- _WHAT TO DO_: Print all the entries verbatim.

- _RECORDS FOR THE TASK_:

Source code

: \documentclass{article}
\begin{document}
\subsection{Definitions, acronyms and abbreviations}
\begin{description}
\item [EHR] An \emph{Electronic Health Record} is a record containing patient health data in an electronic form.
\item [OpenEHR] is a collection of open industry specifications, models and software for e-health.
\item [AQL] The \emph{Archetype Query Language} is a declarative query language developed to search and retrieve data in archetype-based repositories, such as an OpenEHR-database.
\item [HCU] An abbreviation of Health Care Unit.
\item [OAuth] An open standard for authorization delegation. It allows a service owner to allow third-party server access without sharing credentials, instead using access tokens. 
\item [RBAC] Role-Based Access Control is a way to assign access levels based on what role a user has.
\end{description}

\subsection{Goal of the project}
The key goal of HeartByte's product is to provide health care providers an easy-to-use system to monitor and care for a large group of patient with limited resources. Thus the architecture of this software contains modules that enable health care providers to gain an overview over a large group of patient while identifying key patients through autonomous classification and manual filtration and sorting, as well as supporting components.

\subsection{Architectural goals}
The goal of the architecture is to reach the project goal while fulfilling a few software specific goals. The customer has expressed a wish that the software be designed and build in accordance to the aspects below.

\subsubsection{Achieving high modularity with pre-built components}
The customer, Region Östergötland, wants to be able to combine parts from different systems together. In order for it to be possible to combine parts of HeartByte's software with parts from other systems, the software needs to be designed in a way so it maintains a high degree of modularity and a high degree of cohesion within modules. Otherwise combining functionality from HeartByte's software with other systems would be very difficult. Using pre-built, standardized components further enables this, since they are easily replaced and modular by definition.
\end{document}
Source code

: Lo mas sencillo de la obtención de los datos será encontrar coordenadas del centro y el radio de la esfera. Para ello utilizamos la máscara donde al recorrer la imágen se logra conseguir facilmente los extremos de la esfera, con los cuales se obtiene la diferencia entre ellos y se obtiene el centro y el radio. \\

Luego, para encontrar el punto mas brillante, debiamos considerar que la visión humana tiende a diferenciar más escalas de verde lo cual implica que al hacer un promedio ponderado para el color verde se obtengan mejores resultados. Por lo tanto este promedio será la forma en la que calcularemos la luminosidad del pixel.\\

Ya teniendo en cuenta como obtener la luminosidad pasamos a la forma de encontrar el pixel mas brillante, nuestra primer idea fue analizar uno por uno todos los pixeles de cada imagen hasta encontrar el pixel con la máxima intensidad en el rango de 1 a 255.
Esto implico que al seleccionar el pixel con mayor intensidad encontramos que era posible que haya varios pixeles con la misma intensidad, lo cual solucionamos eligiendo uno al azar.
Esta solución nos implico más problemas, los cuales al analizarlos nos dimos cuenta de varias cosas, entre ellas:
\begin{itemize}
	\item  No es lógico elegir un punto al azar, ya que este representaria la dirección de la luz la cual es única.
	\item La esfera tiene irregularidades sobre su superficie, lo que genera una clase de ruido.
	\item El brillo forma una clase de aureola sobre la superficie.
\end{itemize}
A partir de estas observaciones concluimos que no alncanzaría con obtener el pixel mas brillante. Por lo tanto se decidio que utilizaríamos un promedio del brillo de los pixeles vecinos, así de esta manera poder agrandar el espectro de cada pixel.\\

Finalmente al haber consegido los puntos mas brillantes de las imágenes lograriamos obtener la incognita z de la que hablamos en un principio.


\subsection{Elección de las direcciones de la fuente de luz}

- _ANSWER BOX_:
Source code

: \documentclass{article}
\begin{document}
\subsection{Definitions, acronyms and abbreviations}
\begin{description}
\item [EHR] An \emph{Electronic Health Record} is a record containing patient health data in an electronic form.
\item [OpenEHR] is a collection of open industry specifications, models and software for e-health.
\item [AQL] The \emph{Archetype Query Language} is a declarative query language developed to search and retrieve data in archetype-based repositories, such as an OpenEHR-database.
\item [HCU] An abbreviation of Health Care Unit.
\item [OAuth] An open standard for authorization delegation. It allows a service owner to allow third-party server access without sharing credentials, instead using access tokens. 
\item [RBAC] Role-Based Access Control is a way to assign access levels based on what role a user has.
\end{description}

\subsection{Goal of the project}
The key goal of HeartByte's product is to provide health care providers an easy-to-use system to monitor and care for a large group of patient with limited resources. Thus the architecture of this software contains modules that enable health care providers to gain an overview over a large group of patient while identifying key patients through autonomous classification and manual filtration and sorting, as well as supporting components.

\subsection{Architectural goals}
The goal of the architecture is to reach the project goal while fulfilling a few software specific goals. The customer has expressed a wish that the software be designed and build in accordance to the aspects below.

\subsubsection{Achieving high modularity with pre-built components}
The customer, Region Östergötland, wants to be able to combine parts from different systems together. In order for it to be possible to combine parts of HeartByte's software with parts from other systems, the software needs to be designed in a way so it maintains a high degree of modularity and a high degree of cohesion within modules. Otherwise combining functionality from HeartByte's software with other systems would be very difficult. Using pre-built, standardized components further enables this, since they are easily replaced and modular by definition.
\end{document}
Source code

: Lo mas sencillo de la obtención de los datos será encontrar coordenadas del centro y el radio de la esfera. Para ello utilizamos la máscara donde al recorrer la imágen se logra conseguir facilmente los extremos de la esfera, con los cuales se obtiene la diferencia entre ellos y se obtiene el centro y el radio. \\

Luego, para encontrar el punto mas brillante, debiamos considerar que la visión humana tiende a diferenciar más escalas de verde lo cual implica que al hacer un promedio ponderado para el color verde se obtengan mejores resultados. Por lo tanto este promedio será la forma en la que calcularemos la luminosidad del pixel.\\

Ya teniendo en cuenta como obtener la luminosidad pasamos a la forma de encontrar el pixel mas brillante, nuestra primer idea fue analizar uno por uno todos los pixeles de cada imagen hasta encontrar el pixel con la máxima intensidad en el rango de 1 a 255.
Esto implico que al seleccionar el pixel con mayor intensidad encontramos que era posible que haya varios pixeles con la misma intensidad, lo cual solucionamos eligiendo uno al azar.
Esta solución nos implico más problemas, los cuales al analizarlos nos dimos cuenta de varias cosas, entre ellas:
\begin{itemize}
	\item  No es lógico elegir un punto al azar, ya que este representaria la dirección de la luz la cual es única.
	\item La esfera tiene irregularidades sobre su superficie, lo que genera una clase de ruido.
	\item El brillo forma una clase de aureola sobre la superficie.
\end{itemize}
A partir de estas observaciones concluimos que no alncanzaría con obtener el pixel mas brillante. Por lo tanto se decidio que utilizaríamos un promedio del brillo de los pixeles vecinos, así de esta manera poder agrandar el espectro de cada pixel.\\

Finalmente al haber consegido los puntos mas brillantes de las imágenes lograriamos obtener la incognita z de la que hablamos en un principio.


\subsection{Elección de las direcciones de la fuente de luz}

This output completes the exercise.